Последняя Мона Лиза - Сантлоуфер Джонатан. Страница 55

– Погоди, – сказал я, – у тебя же сегодня свидание с самой знаменитой женщиной в мире, помнишь?

Смит с усилием улыбнулся и сжал мою руку. Свист и крики становились все громче, а приближающиеся тени обрели плоть.

77

Свет в полицейском участке седьмого округа был ослепительно ярким, до рези в глазах. Прищурившись, я дотронулся до больного места над ухом, вспомнил свист и тени в парке, превратившиеся в полицейских. Потом они погрузили Смита в машину «скорой помощи», а меня посадили в полицейскую машину, и всю дорогу у меня звенело в голове.

Меня отвели в какую-то белую комнату, где к холодному свету ламп добавился свет прожекторов, и один из них был направлен прямо на меня.

Французские полицейские словно сошли со страниц плохого детективного романа. Их было двое: один молодой и злой, с плохой кожей, придававшей ему сходство с рептилией, второй средних лет и помятый, на манер Коломбо, он играл «доброго копа», но довольно фальшиво. Они задавали набор рутинных вопросов, снова и снова, и когда количество повторов перевалило за десяток, мне это надоело.
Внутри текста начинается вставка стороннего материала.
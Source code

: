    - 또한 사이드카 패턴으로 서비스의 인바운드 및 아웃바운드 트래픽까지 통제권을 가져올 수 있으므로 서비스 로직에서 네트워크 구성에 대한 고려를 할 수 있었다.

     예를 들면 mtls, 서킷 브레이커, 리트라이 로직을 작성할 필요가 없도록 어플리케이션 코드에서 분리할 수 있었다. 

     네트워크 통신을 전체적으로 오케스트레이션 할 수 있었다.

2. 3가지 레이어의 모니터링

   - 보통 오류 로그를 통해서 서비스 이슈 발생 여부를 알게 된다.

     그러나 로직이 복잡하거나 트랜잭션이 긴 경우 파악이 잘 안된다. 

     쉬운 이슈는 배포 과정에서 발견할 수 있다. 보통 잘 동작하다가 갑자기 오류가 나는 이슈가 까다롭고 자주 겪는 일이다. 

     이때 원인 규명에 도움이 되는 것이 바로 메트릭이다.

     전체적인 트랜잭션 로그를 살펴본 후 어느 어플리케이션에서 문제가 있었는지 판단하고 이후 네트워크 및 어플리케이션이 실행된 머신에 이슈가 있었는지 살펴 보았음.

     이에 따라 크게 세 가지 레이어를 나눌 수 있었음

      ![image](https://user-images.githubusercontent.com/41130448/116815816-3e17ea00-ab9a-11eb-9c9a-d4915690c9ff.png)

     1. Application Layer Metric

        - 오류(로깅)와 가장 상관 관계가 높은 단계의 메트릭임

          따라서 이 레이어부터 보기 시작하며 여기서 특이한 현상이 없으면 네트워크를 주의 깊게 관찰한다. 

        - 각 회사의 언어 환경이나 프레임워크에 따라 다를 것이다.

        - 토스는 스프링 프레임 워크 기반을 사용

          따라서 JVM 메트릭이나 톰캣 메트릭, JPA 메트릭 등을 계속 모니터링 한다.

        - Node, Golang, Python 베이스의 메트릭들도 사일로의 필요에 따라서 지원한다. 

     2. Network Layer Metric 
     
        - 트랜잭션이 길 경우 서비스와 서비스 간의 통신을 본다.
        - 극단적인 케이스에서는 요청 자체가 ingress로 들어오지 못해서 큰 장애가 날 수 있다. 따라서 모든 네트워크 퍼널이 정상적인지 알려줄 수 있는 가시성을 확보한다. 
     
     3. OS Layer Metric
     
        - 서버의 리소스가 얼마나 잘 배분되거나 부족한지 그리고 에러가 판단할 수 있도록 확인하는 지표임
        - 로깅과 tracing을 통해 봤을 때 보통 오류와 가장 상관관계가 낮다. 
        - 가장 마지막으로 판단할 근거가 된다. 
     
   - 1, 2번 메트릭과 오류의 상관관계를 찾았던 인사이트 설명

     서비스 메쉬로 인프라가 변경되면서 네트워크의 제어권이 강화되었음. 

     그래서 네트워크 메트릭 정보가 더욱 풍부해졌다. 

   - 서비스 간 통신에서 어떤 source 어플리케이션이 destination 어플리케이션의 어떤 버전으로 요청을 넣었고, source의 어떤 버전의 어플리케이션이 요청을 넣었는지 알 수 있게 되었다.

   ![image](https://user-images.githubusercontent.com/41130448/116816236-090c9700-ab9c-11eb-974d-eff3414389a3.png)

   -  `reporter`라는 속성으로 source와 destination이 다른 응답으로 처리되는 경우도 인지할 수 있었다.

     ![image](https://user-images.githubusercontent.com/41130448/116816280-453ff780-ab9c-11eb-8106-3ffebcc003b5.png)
– Pourquois étiez-vous dans le parc? [81] – в очередной раз спросил, наклонившись надо мной, Рептилия.

Я уставился на него молча, как будто ничего не понял.
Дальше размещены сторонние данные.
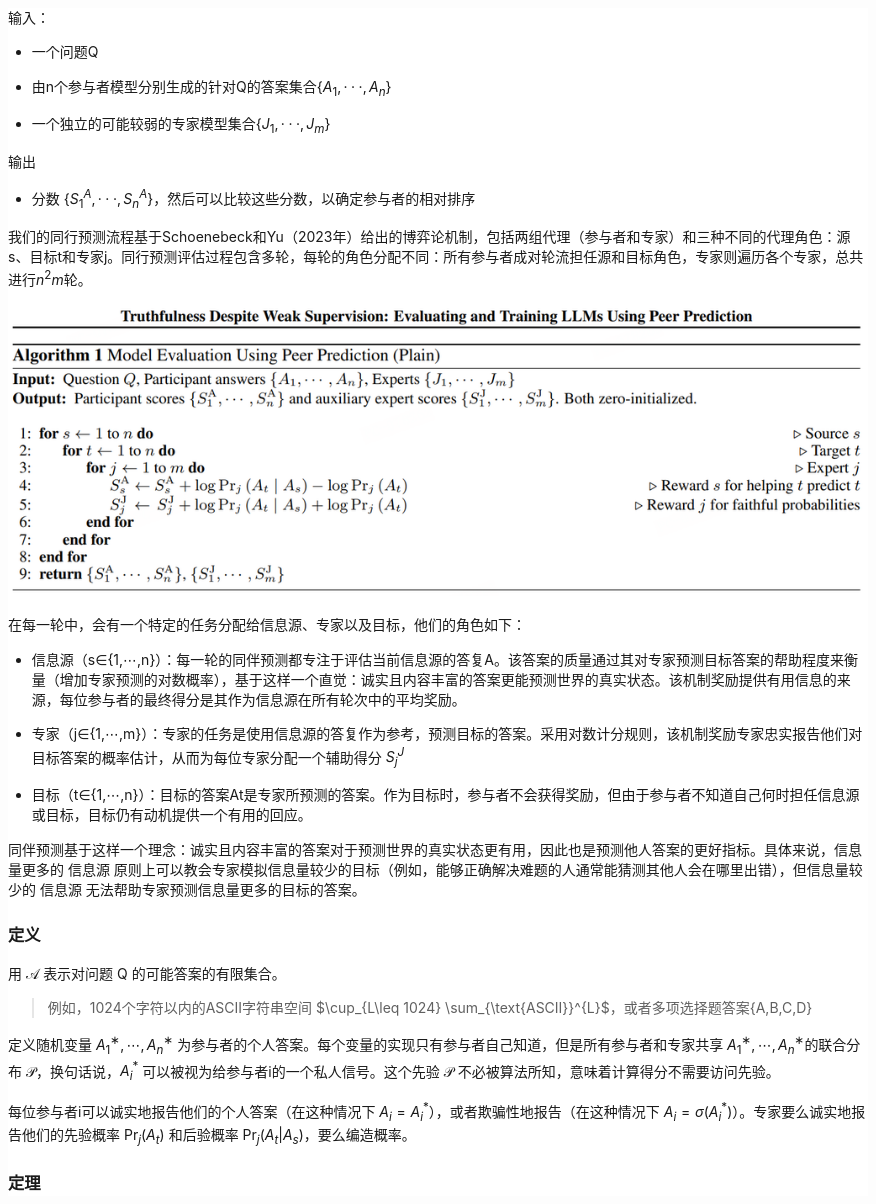 输入：

- 一个问题Q

- 由n个参与者模型分别生成的针对Q的答案集合$\{A_1,···,A_n\}$

- 一个独立的可能较弱的专家模型集合$\{J_1,···,J_m\}$

输出

- 分数 $\{S^A_1,···,S^A_n\}$，然后可以比较这些分数，以确定参与者的相对排序

我们的同行预测流程基于Schoenebeck和Yu（2023年）给出的博弈论机制，包括两组代理（参与者和专家）和三种不同的代理角色：源s、目标t和专家j。同行预测评估过程包含多轮，每轮的角色分配不同：所有参与者成对轮流担任源和目标角色，专家则遍历各个专家，总共进行$n^2m$轮。

![](./img/pj2.png)

在每一轮中，会有一个特定的任务分配给信息源、专家以及目标，他们的角色如下：

- 信息源（s∈{1,⋯,n}）：每一轮的同伴预测都专注于评估当前信息源的答复A。该答案的质量通过其对专家预测目标答案的帮助程度来衡量（增加专家预测的对数概率），基于这样一个直觉：诚实且内容丰富的答案更能预测世界的真实状态。该机制奖励提供有用信息的来源，每位参与者的最终得分是其作为信息源在所有轮次中的平均奖励。

- 专家（j∈{1,⋯,m}）：专家的任务是使用信息源的答复作为参考，预测目标的答案。采用对数计分规则，该机制奖励专家忠实报告他们对目标答案的概率估计，从而为每位专家分配一个辅助得分 $S_j^J$

- 目标（t∈{1,⋯,n}）：目标的答案At​是专家所预测的答案。作为目标时，参与者不会获得奖励，但由于参与者不知道自己何时担任信息源或目标，目标仍有动机提供一个有用的回应。

同伴预测基于这样一个理念：诚实且内容丰富的答案对于预测世界的真实状态更有用，因此也是预测他人答案的更好指标。具体来说，信息量更多的 信息源 原则上可以教会专家模拟信息量较少的目标（例如，能够正确解决难题的人通常能猜测其他人会在哪里出错），但信息量较少的 信息源 无法帮助专家预测信息量更多的目标的答案。

### 定义

用 $\mathcal{A}$ 表示对问题 Q 的可能答案的有限集合。

> 例如，1024个字符以内的ASCII字符串空间 $\cup_{L\leq 1024} \sum_{\text{ASCII}}^{L}$​，或者多项选择题答案{A,B,C,D}

定义随机变量 $A_1^∗​,⋯,A_n^∗$​ 为参与者的个人答案。每个变量的实现只有参与者自己知道，但是所有参与者和专家共享 $A_1^∗​,⋯,A_n^∗$的联合分布 $\mathcal{P}$，换句话说，$A_i^*$ 可以被视为给参与者i的一个私人信号。这个先验 $\mathcal{P}$ 不必被算法所知，意味着计算得分不需要访问先验。

每位参与者i可以诚实地报告他们的个人答案（在这种情况下 $A_i=A^*_i$​），或者欺骗性地报告（在这种情况下 $A_i=\sigma(A^*_i)$）。专家要么诚实地报告他们的先验概率 $\mathrm{Pr}_j(A_t)$ 和后验概率 $\mathrm{Pr}_j(A_t|A_s)$，要么编造概率。

### 定理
– Отойди, не дави на человека, – произнес Коломбо и притворно улыбнулся мне. Я понимал, что он пытается втереться в доверие, и в очередной раз ответил, что мы со Смитом гуляли в парке. Про Лувр я ничего не говорил, полагая, что это не их дело.

– В снег? – спросил Рептилия.

– Да, я хотел слепить снеговика, – ответил я, и он схватил меня за плечи. Казалось, воздух в комнате стал разреженным и наэлектризованным.
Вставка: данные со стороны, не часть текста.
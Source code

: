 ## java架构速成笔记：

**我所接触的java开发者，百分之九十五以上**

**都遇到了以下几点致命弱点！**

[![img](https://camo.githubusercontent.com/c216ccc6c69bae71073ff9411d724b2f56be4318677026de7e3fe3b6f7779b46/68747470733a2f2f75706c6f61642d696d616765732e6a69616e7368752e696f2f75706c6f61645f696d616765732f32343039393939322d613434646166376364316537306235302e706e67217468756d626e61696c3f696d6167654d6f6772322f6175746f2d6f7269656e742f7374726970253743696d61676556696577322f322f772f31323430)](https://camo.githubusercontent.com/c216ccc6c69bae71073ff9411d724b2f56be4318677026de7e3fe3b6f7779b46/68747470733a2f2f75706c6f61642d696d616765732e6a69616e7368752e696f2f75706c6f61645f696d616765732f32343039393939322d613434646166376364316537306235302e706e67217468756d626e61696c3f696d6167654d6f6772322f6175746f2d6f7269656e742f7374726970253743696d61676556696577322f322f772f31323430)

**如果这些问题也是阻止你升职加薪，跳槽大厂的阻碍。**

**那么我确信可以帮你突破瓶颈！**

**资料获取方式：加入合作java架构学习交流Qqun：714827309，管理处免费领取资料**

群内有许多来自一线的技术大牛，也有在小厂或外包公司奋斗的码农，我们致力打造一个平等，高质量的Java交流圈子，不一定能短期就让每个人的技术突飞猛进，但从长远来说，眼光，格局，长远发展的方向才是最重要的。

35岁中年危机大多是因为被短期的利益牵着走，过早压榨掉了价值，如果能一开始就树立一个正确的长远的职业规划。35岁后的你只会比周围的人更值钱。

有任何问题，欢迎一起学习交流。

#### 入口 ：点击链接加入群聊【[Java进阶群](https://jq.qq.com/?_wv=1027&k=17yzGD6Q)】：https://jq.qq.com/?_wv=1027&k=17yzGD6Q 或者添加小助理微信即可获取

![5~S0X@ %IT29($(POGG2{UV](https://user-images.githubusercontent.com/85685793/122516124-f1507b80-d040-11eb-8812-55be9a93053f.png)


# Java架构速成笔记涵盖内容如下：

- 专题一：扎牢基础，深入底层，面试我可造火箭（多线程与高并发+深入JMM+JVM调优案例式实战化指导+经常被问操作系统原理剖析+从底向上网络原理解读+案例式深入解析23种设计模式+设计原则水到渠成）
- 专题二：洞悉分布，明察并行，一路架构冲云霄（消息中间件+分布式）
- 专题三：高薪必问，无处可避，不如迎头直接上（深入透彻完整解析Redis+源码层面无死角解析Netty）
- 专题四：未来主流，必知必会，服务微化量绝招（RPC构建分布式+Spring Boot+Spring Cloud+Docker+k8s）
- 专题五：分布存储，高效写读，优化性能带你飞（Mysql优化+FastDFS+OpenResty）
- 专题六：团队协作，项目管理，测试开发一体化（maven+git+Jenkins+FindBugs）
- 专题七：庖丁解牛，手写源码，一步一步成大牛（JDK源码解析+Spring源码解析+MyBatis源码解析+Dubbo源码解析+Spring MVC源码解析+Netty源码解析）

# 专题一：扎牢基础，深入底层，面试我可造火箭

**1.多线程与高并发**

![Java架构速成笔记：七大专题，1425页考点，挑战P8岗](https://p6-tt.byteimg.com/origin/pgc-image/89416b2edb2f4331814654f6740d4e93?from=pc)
Коломбо велел Рептилии расслабиться, сел напротив меня, закурил и предложил мне сигарету. Я отрицательно покачал головой.

– Мы гуляли, – повторил я. – Это что, запрещено во Франции, как кетчуп? Почему вы не ищете того чертова парня, который на нас напал, а зря тратите свое и мое время?

– Успокойся, – сказал Коломбо.

– На меня только что напал бандит с дубинкой и ножом, а вы хотите, чтобы я успокоился? Ничего лучше нельзя было придумать?

– Куда вы направлялись? – снова спросил Рептилия.

– Домой, например, – ответил я. – Я бы и сейчас пошел, если вы не возражаете.

Рептилия снова сунул мне в лицо свою морду – от него сильно несло чесноком – и опять вцепился мне в плечи. Еще секунда, и кто-то кому-то врезал бы – во всяком случае, я уже был готов – но в этот момент дверь открылась.

Вошла дама в сером форменном костюме, сидевшем на ней в обтяжку, с коротко стриженными волосами, крашенными хной. На лацкане костюма висел значок: Даниэль Кабеналь, Генеральная ассамблея, Лион, Франция. Дама холодным кивком отпустила копов, села и положила руки на стол. Ногти у нее были не накрашенные, короткие и идеально подстриженные.

– Вы прямо из Лиона? – спросил я.

– Здесь недалеко лететь, – ответила она по-английски.

– Который сейчас час? – Я успел потерять счет времени, и мобильник куда-то подевался.

– Около десяти утра. Хочу выразить вам сочувствие.

– Пустяки, – заметил я, – несколько синяков.

– Я имела в виду аналитика Смита.

– Что с ним?

– Он в критическом состоянии. Боюсь, что он не выживет.

Сначала меня бросило в жар, потом в холод. Я вскочил на ноги, в голове опять зашумело, и я ухватился за спинку стула, чтобы не упасть.

– Этого не может быть… У него было несколько порезов и синяков, но…

– Боюсь, все гораздо хуже, – говорила Кабеналь, и лицо у нее оставалось непроницаемым, как у сфинкса. – Внутреннее кровоизлияние, большая потеря крови…

– Но я же был рядом с ним, боже мой… Он же улыбался. Он должен выжить!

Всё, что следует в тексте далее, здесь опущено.